When I was training to become a priest, I was deeply aware of my own inadequacy, weakness, littleness. I felt that I fell far short of what a priest is meant to be, of what the people need from their priests. And I was right……….but the wonderful thing is that very fact has made me a better priest than I could ever have been on my own steam….’my power is at it’s most effective in weakness’ has echoed in my ears for years, bringing a smile to my face in the most difficult of situations because a deep peace descends on me with the knowledge that I’m not on my own……He is with me, blessing His people through me!

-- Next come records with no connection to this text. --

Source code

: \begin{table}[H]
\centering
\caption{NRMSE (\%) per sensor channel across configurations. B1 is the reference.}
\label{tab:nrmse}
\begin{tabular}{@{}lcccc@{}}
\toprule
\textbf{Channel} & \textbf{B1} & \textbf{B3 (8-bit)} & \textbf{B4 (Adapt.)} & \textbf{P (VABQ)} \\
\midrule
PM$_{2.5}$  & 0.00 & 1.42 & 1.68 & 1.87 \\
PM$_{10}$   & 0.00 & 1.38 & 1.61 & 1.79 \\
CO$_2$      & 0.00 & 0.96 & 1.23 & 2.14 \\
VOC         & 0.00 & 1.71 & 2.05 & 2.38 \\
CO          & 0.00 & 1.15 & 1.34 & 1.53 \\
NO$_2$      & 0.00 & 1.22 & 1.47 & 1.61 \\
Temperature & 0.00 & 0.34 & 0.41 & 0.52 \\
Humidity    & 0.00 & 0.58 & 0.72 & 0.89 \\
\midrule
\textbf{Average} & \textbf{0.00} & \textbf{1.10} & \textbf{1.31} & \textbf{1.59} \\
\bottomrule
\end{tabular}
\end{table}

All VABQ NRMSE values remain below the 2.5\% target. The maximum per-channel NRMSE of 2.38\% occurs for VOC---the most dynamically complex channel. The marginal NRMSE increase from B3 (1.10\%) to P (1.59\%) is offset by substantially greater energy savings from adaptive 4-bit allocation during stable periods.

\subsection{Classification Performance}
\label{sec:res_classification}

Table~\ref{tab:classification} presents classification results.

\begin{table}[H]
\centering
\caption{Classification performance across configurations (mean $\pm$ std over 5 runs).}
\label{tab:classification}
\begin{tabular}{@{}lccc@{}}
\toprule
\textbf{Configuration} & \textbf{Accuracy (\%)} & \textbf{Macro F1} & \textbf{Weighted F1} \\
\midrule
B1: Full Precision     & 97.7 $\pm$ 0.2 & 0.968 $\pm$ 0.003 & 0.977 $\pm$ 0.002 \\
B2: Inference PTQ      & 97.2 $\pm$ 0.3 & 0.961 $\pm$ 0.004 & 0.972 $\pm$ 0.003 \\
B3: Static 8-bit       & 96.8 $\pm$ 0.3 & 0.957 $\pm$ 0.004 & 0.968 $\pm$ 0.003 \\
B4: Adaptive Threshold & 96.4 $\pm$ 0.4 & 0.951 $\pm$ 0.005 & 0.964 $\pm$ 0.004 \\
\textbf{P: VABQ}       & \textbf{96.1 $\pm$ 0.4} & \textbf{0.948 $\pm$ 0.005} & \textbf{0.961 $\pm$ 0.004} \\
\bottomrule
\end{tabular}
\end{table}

Being a priest is not easy but it is wonderful. It won’t bring you lot’s of money but it will make you truly rich. It does involve sacrifice but also countless blessings………
Glory and praise to our God, who alone gives light to our days, many are the blessings He bears to those who trust in His ways! |
My own faith journey started with my baptism in the Methodist Church in 1982, and grew (albeit slowly) towards my conversion to the Catholic faith in August 2001. I believe that my own sense of vocation has grown directly out of this conversion, and is inextricably bound up with it, for it is here that I first encountered Christ in the way that I have understood him during my ongoing discernment of God’s will for me (of course, this is not to say that I never encountered Christ in the Methodist faith; on the contrary, I owe a great deal to my time in the Methodist Church).
Discernment can be a complicated process, and, I find, it is not always easy to do it on your own. Thoughts about priesthood were vaguely in my mind after I first converted, but I recognised that my initial enthusiasm on conversion should not be taken as a sign that God wanted me to progress down the ‘priesthood’ path. However, these thoughts grew, developed, matured perhaps, via a number of experiences that I had and via people that I met. Several are particularly vivid: the help given to me by the Rosminian community in Loughborough, two priests that I met in London in 2001 – Fr John and Fr Jeremy, people that I knew from my undergraduate studies who have gone on to seminaries and at least one who is on a discernment journey towards Anglican ministry, |
and a chance reunion with Fr Jeremy from London after I started postgraduate work.These are just a few of the many events and people, including family, that have helped me get to where I am now.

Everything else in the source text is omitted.